### [Problem statement]
Please reproduce every record exactly as written, leaving out the pictures.

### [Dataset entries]
────────

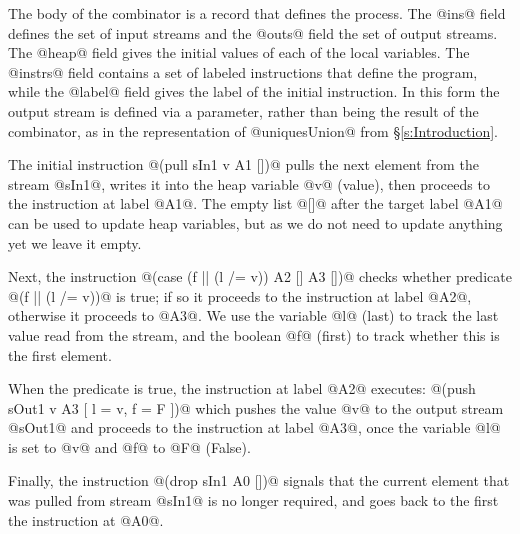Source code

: The body of the combinator is a record that defines the process. The @ins@ field defines the set of input streams and the @outs@ field the set of output streams. The @heap@ field gives the initial values of each of the local variables. The @instrs@ field contains a set of labeled instructions that define the program, while the @label@ field gives the label of the initial instruction. In this form the output stream is defined via a parameter, rather than being the result of the combinator, as in the representation of @uniquesUnion@ from \S\ref{s:Introduction}. 

The initial instruction @(pull sIn1 v A1 [])@ pulls the next element from the stream @sIn1@, writes it into the heap variable @v@ (value), then proceeds to the instruction at label @A1@. The empty list @[]@ after the target label @A1@ can be used to update heap variables, but as we do not need to update anything yet we leave it empty. 

Next, the instruction @(case (f || (l /= v)) A2 [] A3 [])@ checks whether predicate @(f || (l /= v))@ is true; if so it proceeds to the instruction at label @A2@, otherwise it proceeds to @A3@. We use the variable @l@ (last) to track the last value read from the stream, and the boolean @f@ (first) to track whether this is the first element.

When the predicate is true, the instruction at label @A2@ executes:
@(push sOut1 v A3 [ l = v, f = F ])@
which pushes the value @v@ to the output stream @sOut1@ and proceeds to the instruction at label @A3@, once the variable @l@ is set to @v@ and @f@ to @F@ (False).

Finally, the instruction @(drop sIn1 A0 [])@ signals that the current element that was pulled from stream @sIn1@ is no longer required, and goes back to the first the instruction at @A0@.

────────

### [Solution]
Source code

: The body of the combinator is a record that defines the process. The @ins@ field defines the set of input streams and the @outs@ field the set of output streams. The @heap@ field gives the initial values of each of the local variables. The @instrs@ field contains a set of labeled instructions that define the program, while the @label@ field gives the label of the initial instruction. In this form the output stream is defined via a parameter, rather than being the result of the combinator, as in the representation of @uniquesUnion@ from \S\ref{s:Introduction}. 

The initial instruction @(pull sIn1 v A1 [])@ pulls the next element from the stream @sIn1@, writes it into the heap variable @v@ (value), then proceeds to the instruction at label @A1@. The empty list @[]@ after the target label @A1@ can be used to update heap variables, but as we do not need to update anything yet we leave it empty. 

Next, the instruction @(case (f || (l /= v)) A2 [] A3 [])@ checks whether predicate @(f || (l /= v))@ is true; if so it proceeds to the instruction at label @A2@, otherwise it proceeds to @A3@. We use the variable @l@ (last) to track the last value read from the stream, and the boolean @f@ (first) to track whether this is the first element.

When the predicate is true, the instruction at label @A2@ executes:
@(push sOut1 v A3 [ l = v, f = F ])@
which pushes the value @v@ to the output stream @sOut1@ and proceeds to the instruction at label @A3@, once the variable @l@ is set to @v@ and @f@ to @F@ (False).

Finally, the instruction @(drop sIn1 A0 [])@ signals that the current element that was pulled from stream @sIn1@ is no longer required, and goes back to the first the instruction at @A0@.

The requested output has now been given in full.